||5R01CA241410-04 Interpret this number
||Precision Prostate Cancer Screening with Genetically Adjusted Prostate-Specific Antigen Levels
The United States Preventive Services Task Force (USPSTF) recently graded the use of prostate-specific
antigen (PSA) to screen for prostate cancer (PCa) a “C”: “For men aged 55 to 69 years, the decision to
undergo periodic PSA-based screening for prostate cancer should be an individual one and should include
discussion of the potential benefits and harms of screening with their clinician.” The USPSTF decided that PSA
screening as it currently exists is inadequate for widespread implementation. It is thus important to ask the
question how PSA screening can be improved to reduce overdiagnosis, overtreatment, and PCa mortality.

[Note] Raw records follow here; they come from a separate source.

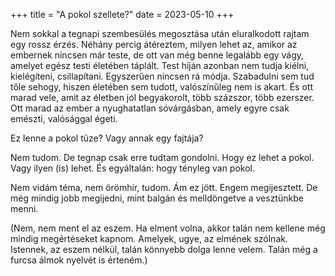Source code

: +++
title = "A pokol szellete?"
date = 2023-05-10
+++

Nem sokkal a tegnapi szembesülés megosztása után
eluralkodott rajtam egy rossz érzés.
Néhány percig átéreztem, milyen lehet az,
amikor az embernek nincsen már teste,
de ott van még benne legalább egy vágy,
amelyet egész testi életében táplált.
Test híján azonban nem tudja kiélni, kielégíteni, csillapítani.
Egyszerűen nincsen rá módja.
Szabadulni sem tud tőle sehogy,
hiszen életében sem tudott,
valószínűleg nem is akart.
És ott marad vele,
amit az életben jól begyakorolt,
több százszor, több ezerszer.
Ott marad az ember a nyughatatlan sóvárgásban,
amely egyre csak emészti,
valósággal égeti.

Ez lenne a pokol tüze?
Vagy annak egy fajtája?

Nem tudom.
De tegnap csak erre tudtam gondolni.
Hogy ez lehet a pokol.
Vagy ilyen (is) lehet.
És egyáltalán: hogy tényleg van pokol.

Nem vidám téma,
nem örömhír, tudom.
Ám ez jött.
Engem megijesztett.
De még mindig jobb megijedni,
mint balgán és melldöngetve a vesztünkbe menni.

(Nem, nem ment el az eszem.
Ha elment volna,
akkor talán nem kellene még mindig megértéseket kapnom.
Amelyek, ugye, az elmének szólnak.
Istennek, az eszem nélkül, talán könnyebb dolga lenne velem.
Talán még a furcsa álmok nyelvét is érteném.)
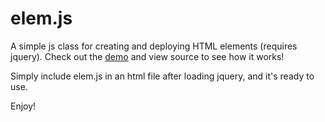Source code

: # elem.js
A simple js class for creating and deploying HTML elements (requires jquery). Check out the <a href="https://leanderhughes.github.io/elem/demo.html">demo</a> and view source to see how it works!

Simply include elem.js in an html file after loading jquery, and it's ready to use.

Enjoy!
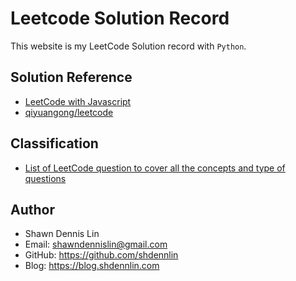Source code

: 
# Leetcode Solution Record

This website is my LeetCode Solution record with `Python`.  

## Solution Reference

-   [LeetCode with Javascript](https://skyyen999.gitbooks.io/-leetcode-with-javascript/content/)
-   [qiyuangong/leetcode](https://github.com/qiyuangong/leetcode)

## Classification

-   [List of LeetCode question to cover all the concepts and type of questions](https://leetcode.com/discuss/general-discussion/419062/List-of-LeetCode-question-to-cover-all-the-concepts-and-type-of-questions/415034)

## Author

-   Shawn Dennis Lin
-   Email: shawndennislin@gmail.com
-   GitHub: <https://github.com/shdennlin>
-   Blog: <https://blog.shdennlin.com>
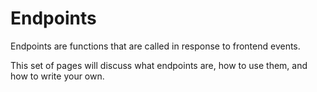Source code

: # Endpoints

Endpoints are functions that are called in response to frontend events.

This set of pages will discuss what endpoints are, how to use them, and how to write your own.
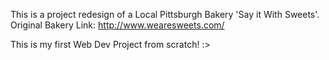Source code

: This is a project redesign of a Local Pittsburgh Bakery 'Say it With Sweets'. 
Original Bakery Link: http://www.wearesweets.com/ 

This is my first Web Dev Project from scratch! :> 
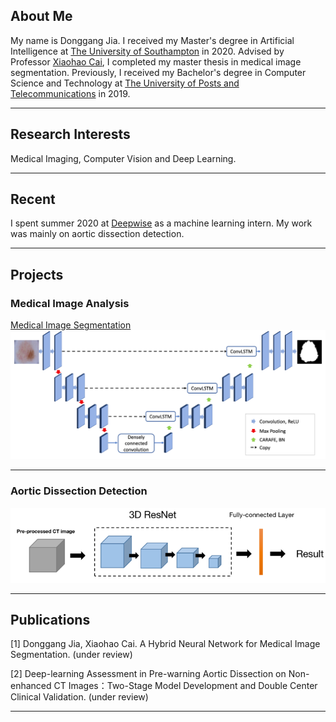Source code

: ## About Me
My name is Donggang Jia. I received my Master's degree in Artificial Intelligence at [The University of Southampton](https://www.southampton.ac.uk) in 2020. Advised by Professor [Xiaohao Cai](https://sites.google.com/site/welcome2xhcai/), I completed my master thesis in medical image segmentation. Previously, I received my Bachelor's degree in Computer Science and Technology at [The University of Posts and Telecommunications](https://www.bupt.edu.cn) in 2019.

---

## Research Interests
Medical Imaging, Computer Vision and Deep Learning.

---
## Recent

I spent summer 2020 at [Deepwise](http://www.deepwise.com) as a machine learning intern. My work was mainly on aortic dissection detection.

---

## Projects

### Medical Image Analysis

[Medical Image Segmentation](https://github.com/Donggang-Jia/Medical-Image-Segmentation)
<img src="images/segmentation.png?raw=true"/>

---

### Aortic Dissection Detection
<img src="images/aortic.png?raw=true"/>

---

## Publications


[1] Donggang Jia, Xiaohao Cai. A Hybrid Neural Network for Medical Image Segmentation. (under review)

[2] Deep-learning Assessment in Pre-warning Aortic Dissection on Non-enhanced CT Images：Two-Stage Model Development and Double Center Clinical Validation. (under review)

---
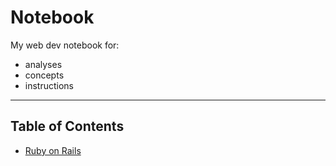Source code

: # Notebook
My web dev notebook for:

* analyses
* concepts
* instructions

---

## Table of Contents
* [Ruby on Rails](ruby-on-rails/README.md)
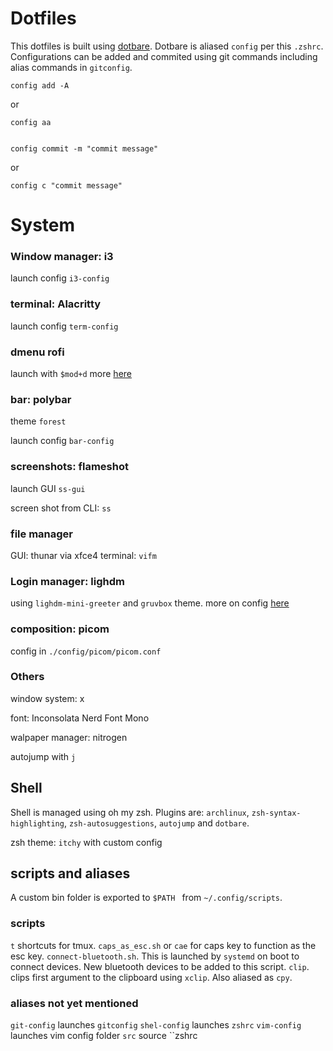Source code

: # Dotfiles

This dotfiles is built using [dotbare](https://github.com/kazhala/dotbare). Dotbare is aliased `config` per this `.zshrc`. Configurations can be added and commited using git commands including alias commands in `gitconfig`.


    config add -A

or

    config aa


    config commit -m "commit message"

or

    config c "commit message"


# System

### Window manager: i3

launch config `i3-config`

### terminal: Alacritty

launch config `term-config`

### dmenu rofi

launch with `$mod+d`
more [here](https://github.com/davatorium/rofi)

### bar: polybar

theme  `forest` 

launch config `bar-config`

### screenshots: flameshot

launch GUI `ss-gui`

screen shot from CLI: `ss`

### file manager

GUI: thunar via xfce4
terminal: `vifm`

### Login manager: lighdm

using `lighdm-mini-greeter` and `gruvbox` theme. more on config [here](https://github.com/Pbotsaris/dotfiles-arch/tree/main/.config/lighdm)

### composition: picom

config in `./config/picom/picom.conf`

### Others

window system: x

font: Inconsolata Nerd Font Mono 

walpaper manager: nitrogen

autojump with `j`

## Shell

Shell is managed using oh my zsh. Plugins are: `archlinux`, `zsh-syntax-highlighting`, `zsh-autosuggestions`, `autojump` and `dotbare`.

zsh theme: `itchy` with custom config

## scripts and aliases

A custom bin folder is exported to `$PATH ` from `~/.config/scripts`.

### scripts

`t` shortcuts for tmux.
`caps_as_esc.sh` or `cae` for caps key to function as the esc key.
`connect-bluetooth.sh`. This is launched by `systemd` on boot to connect devices. New bluetooth devices to be added to this script. 
`clip`. clips first argument to the clipboard using `xclip`. Also aliased as `cpy`.

### aliases not yet mentioned

`git-config` launches `gitconfig`
`shel-config` launches `zshrc`
`vim-config` launches vim config folder
`src` source ``zshrc
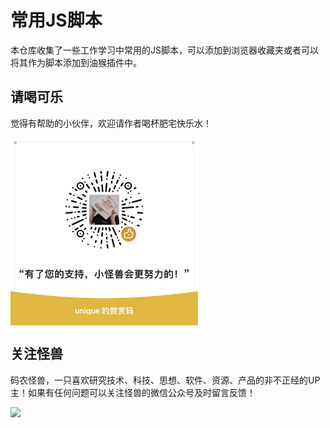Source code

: # 常用JS脚本
本仓库收集了一些工作学习中常用的JS脚本，可以添加到浏览器收藏夹或者可以将其作为脚本添加到油猴插件中。

## 请喝可乐

觉得有帮助的小伙伴，欢迎请作者喝杯肥宅快乐水！

<img src="images/赞赏码.JPG" width = "300" height = "300" alt="图片名称" align="center" />

## 关注怪兽

码农怪兽，一只喜欢研究技术、科技、思想、软件、资源、产品的非不正经的UP主！如果有任何问题可以关注怪兽的微信公众号及时留言反馈！

![](images/码农怪兽公众号二维码.png)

Evidence suggests that the incorporation of genetic factors into PSA screening decisions could do just that.
PSA levels have been shown to be highly heritable, but the associated genetic variants that have been
identified thus far explain only some of the variation. Moreover, the variation explained is even smaller when
dealing with non-European populations. If we can determine the genetic factors that predispose individuals to
high PSA levels independently of PCa, we could then account for them as part of a new PSA screening
paradigm. We propose to do just this with a large-scale project combining data from 17 studies of men both
with and without PCa, all of whom have data on both PSA levels and genome-wide variants. In sum, the
studies consist of 653,076 men, including 106,326 men of African ancestry, 35,683 of Latino ancestry, and
10,001 of Asian ancestry. In Aim 1, we will undertake a multi-ancestry genome-wide association study (GWAS)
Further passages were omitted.